**WHAT THE TASK REQUIRES**
In the data below, how many lines include the string "rootfile"? Give only the number.

**SUPPLIED DATA**
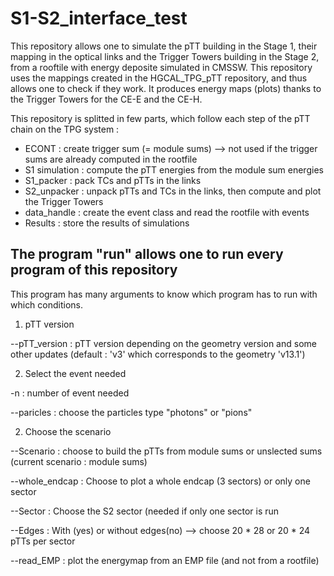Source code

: # S1-S2_interface_test

This repository allows one to simulate the pTT building in the Stage 1, their mapping in the optical links and the Trigger Towers building in the Stage 2, from a rooftile with energy deposite simulated in CMSSW. This repository uses the mappings created in the HGCAL_TPG_pTT repository, and thus allows one to check if they work. It produces energy maps (plots) thanks to the Trigger Towers for the CE-E and the CE-H.

This repository is splitted in few parts, which follow each step of the pTT chain on the TPG system : 

- ECONT : create trigger sum (= module sums) --> not used if the trigger sums are already computed in the rootfile
- S1 simulation : compute the pTT energies from the module sum energies
- S1_packer : pack TCs and pTTs in the links
- S2_unpacker : unpack pTTs and TCs in the links, then compute and plot the Trigger Towers 
- data_handle : create the event class and read the rootfile with events
- Results : store the results of simulations

  
The program "run" allows one to run every program of this repository
-

This program has many arguments to know which program has to run with which conditions. 

1) pTT version

  
  --pTT_version : pTT version depending on the geometry version and some other updates (default : 'v3' which corresponds to the geometry 'v13.1')

  
2) Select the event needed
   
  -n : number of event needed 
  
  --paricles : choose the particles type "photons" or "pions"
  
  
2) Choose the scenario

  --Scenario : choose to build the pTTs from module sums or unslected sums (current scenario : module sums)
  
  --whole_endcap : Choose to plot a whole endcap (3 sectors) or only one sector
  
  --Sector : Choose the S2 sector (needed if only one sector is run
  
  --Edges  : With (yes) or without edges(no) --> choose 20 * 28 or 20 * 24 pTTs per sector

  --read_EMP : plot the energymap from an EMP file (and not from a rootfile)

**ANSWER BOX**
3